The first monument to be placed in Tricentennial Park was the 6 foot, 4 inch (1.9 m) bronze replica of the official Albany city seal. The sculpture was designed and created by Hy Rosen, a cartoonist for the Albany Times Union, a regional daily newspaper. The statue, which is more detailed than the actual seal and diverges from the actual city seal in many aspects, such as replacing the generic sloop on the Hudson River to the more specific Half Moon of Henry Hudson fame, the generic tree became a birch, and the Native American's bow does not have a string.

In 2005 a bronze statue of Albany's 73rd mayor Thomas Whalen III (served 1983-93) and his Golden Retriever named Finn McCool was installed in the park. The statue is seated on a park bench with his right hand on top of the dog's head. Mayor Whalen is the only mayor of Albany to have a statue erected in his honor in the city. A statue for Mayor Corning was proposed and commissioned though it was never cast, a clay model of which sat in Mayor Whalen's office for many years. The statues of Mayor Whalen and his dog are life-size, and including the bench the monument is 16 ft long and 15 ft wide, it was designed by Hy Rosen.

A metal sculpture in the shape of a globe with representations of the United States (US) and Russia displayed on it, was dedicated in the park in 2011. Each country has a large star marking the spot of Albany in the US and of Tula in Russia, with a bridge linking the two.

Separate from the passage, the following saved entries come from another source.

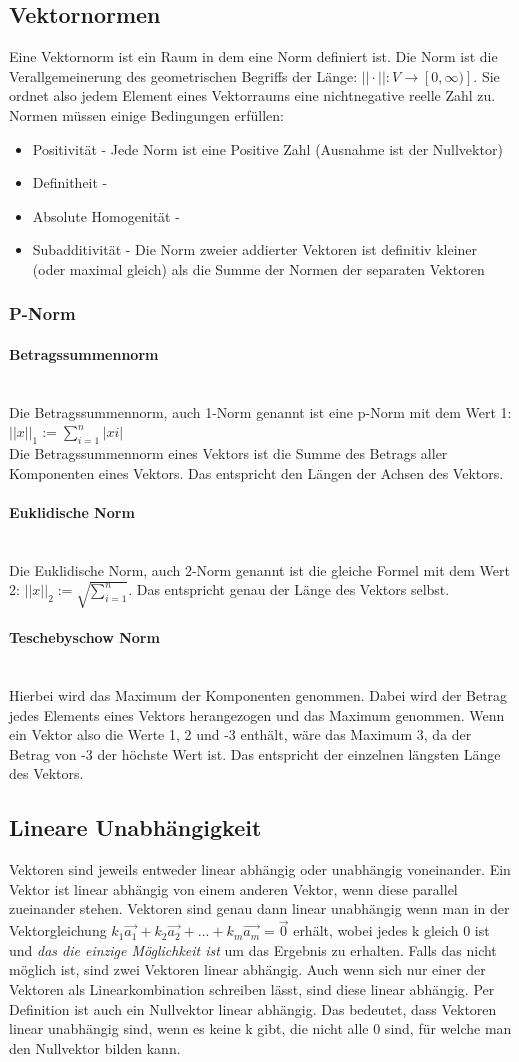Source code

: \documentclass{article}
\newcommand{\paragraphlb}[1]{\paragraph{#1}\mbox{}\\}
\begin{document}
	\subsection{Vektornormen}
	Eine Vektornorm ist ein Raum in dem eine Norm definiert ist. Die Norm ist die Verallgemeinerung des geometrischen Begriffs der Länge: $||\cdot||:V\rightarrow [0, \infty)]$. Sie ordnet also jedem Element eines Vektorraums eine nichtnegative reelle Zahl zu. \\
	Normen müssen einige Bedingungen erfüllen:
	\begin{itemize}
		\item{Positivität - Jede Norm ist eine Positive Zahl (Ausnahme ist der Nullvektor)}
		\item{Definitheit - }
		\item{Absolute Homogenität - }
		\item{Subadditivität - Die Norm zweier addierter Vektoren ist definitiv kleiner (oder maximal gleich) als die Summe der Normen der separaten Vektoren}
	\end{itemize}
	\subsubsection{P-Norm}

	\paragraphlb{Betragssummennorm}
	Die Betragssummennorm, auch 1-Norm genannt ist eine p-Norm mit dem Wert 1: $||x||_1:=\sum_{i=1}^{n}|xi|$ \\
	Die Betragssummennorm eines Vektors ist die Summe des Betrags aller Komponenten eines Vektors. Das entspricht den Längen der Achsen des Vektors.
	\paragraphlb{Euklidische Norm}
	Die Euklidische Norm, auch 2-Norm genannt ist die gleiche Formel mit dem Wert 2: $||x||_2:=\sqrt{\sum_{i=1}^{n}}$. Das entspricht genau der Länge des Vektors selbst.
	\paragraphlb{Teschebyschow Norm}
	Hierbei wird das Maximum der Komponenten genommen. Dabei wird der Betrag jedes Elements eines Vektors herangezogen und das Maximum genommen. Wenn ein Vektor also die Werte 1, 2 und -3 enthält, wäre das Maximum 3, da der Betrag von -3 der höchste Wert ist. Das entspricht der einzelnen längsten Länge des Vektors.
	\subsection{Lineare Unabhängigkeit}
	Vektoren sind jeweils entweder linear abhängig oder unabhängig voneinander. Ein Vektor ist linear abhängig von einem anderen Vektor, wenn diese parallel zueinander stehen. Vektoren sind genau dann linear unabhängig wenn man in der Vektorgleichung $k_1 \vec{a_1}+k_2 \vec{a_2}+...+k_m \vec{a_m}=\vec{0}$ erhält, wobei jedes k gleich 0 ist und \textit{das die einzige Möglichkeit ist} um das Ergebnis zu erhalten. Falls das nicht möglich ist, sind zwei Vektoren linear abhängig. Auch wenn sich nur einer der Vektoren als Linearkombination schreiben lässt, sind diese linear abhängig. Per Definition ist auch ein Nullvektor linear abhängig. Das bedeutet, dass Vektoren linear unabhängig sind, wenn es keine k gibt, die nicht alle 0 sind, für welche man den Nullvektor bilden kann.
\end{document}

Designed by Steve Kroeger, the sculpture entitled Albany-Tula, Russia, commemorates the 20 year anniversary of the two as sister cities.

==Activities==
Tricentennial Park hosts several special events, such as in 2006 the Knight in the Park chess tournament sponsored by the Eastern New York Chess Association. The Downtown Albany Business Improvement District (BID) hosts a Garden Party fundraiser in the park in connection with the annual Sculpture in the Streets event. The city puts on the annual September in the City Art Fair with art, crafts, and live music.